(Records contained in a dataset)
=-=-=-=-=

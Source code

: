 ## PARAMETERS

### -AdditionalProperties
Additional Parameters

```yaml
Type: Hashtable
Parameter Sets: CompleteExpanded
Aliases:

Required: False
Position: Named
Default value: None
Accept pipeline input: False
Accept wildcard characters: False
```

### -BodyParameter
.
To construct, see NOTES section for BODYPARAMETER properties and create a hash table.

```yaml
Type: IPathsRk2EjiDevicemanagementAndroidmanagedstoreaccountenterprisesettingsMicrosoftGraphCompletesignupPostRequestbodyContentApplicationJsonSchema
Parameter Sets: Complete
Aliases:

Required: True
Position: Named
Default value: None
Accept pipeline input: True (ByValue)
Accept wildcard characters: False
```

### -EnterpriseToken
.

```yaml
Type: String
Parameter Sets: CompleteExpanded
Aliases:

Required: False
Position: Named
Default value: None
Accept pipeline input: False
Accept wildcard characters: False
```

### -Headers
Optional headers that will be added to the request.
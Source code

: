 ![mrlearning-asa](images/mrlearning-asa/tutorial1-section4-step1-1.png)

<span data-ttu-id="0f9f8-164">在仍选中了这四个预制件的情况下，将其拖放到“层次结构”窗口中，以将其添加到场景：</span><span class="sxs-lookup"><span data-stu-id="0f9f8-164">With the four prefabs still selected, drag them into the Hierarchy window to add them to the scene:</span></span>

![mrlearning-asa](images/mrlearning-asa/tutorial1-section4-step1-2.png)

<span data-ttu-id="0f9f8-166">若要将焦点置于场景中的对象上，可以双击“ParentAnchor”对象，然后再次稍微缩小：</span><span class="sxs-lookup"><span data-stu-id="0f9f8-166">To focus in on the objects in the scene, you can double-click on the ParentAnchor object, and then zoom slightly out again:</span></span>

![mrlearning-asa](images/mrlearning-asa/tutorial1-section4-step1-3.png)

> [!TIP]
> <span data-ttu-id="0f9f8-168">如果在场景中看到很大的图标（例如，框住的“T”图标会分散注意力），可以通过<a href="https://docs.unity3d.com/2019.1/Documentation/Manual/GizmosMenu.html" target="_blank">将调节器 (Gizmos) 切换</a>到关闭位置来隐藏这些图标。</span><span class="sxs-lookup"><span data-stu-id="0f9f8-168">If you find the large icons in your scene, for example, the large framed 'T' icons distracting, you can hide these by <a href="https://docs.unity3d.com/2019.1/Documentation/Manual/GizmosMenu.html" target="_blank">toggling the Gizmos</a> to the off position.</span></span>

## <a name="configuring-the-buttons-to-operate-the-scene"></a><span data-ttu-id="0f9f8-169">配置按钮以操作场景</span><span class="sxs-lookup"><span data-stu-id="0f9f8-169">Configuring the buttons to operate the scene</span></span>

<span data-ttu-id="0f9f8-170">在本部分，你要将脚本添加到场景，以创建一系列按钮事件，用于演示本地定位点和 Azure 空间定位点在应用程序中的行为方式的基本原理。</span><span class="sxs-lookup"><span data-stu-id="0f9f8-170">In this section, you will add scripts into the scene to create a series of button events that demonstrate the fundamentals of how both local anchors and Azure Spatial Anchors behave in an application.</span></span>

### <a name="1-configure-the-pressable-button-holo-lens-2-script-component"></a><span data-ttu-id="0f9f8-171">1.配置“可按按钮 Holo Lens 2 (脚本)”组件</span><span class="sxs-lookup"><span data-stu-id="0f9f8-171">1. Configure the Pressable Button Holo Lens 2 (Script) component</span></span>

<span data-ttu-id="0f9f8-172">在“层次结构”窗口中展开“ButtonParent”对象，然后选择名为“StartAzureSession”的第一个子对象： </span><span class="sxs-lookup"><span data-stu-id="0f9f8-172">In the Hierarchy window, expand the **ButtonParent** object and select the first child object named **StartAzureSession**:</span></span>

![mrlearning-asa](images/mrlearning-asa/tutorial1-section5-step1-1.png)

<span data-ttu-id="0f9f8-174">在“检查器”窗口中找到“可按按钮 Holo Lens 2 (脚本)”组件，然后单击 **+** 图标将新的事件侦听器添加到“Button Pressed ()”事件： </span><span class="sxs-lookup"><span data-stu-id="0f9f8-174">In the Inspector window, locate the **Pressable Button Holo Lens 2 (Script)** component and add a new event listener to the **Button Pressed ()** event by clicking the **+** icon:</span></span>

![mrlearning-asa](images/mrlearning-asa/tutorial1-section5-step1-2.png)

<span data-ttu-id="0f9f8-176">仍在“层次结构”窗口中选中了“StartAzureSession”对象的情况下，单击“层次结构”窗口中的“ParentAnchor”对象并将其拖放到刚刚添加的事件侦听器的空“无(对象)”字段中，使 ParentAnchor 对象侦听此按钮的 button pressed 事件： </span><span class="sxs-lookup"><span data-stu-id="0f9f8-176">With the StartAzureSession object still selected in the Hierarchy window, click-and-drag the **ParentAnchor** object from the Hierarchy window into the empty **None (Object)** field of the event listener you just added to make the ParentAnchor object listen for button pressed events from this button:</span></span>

=-=-=-=-=

Which lines of the data above contain "Type"? Copy each one.

* Reply:
Type: Hashtable
Type: IPathsRk2EjiDevicemanagementAndroidmanagedstoreaccountenterprisesettingsMicrosoftGraphCompletesignupPostRequestbodyContentApplicationJsonSchema
Type: String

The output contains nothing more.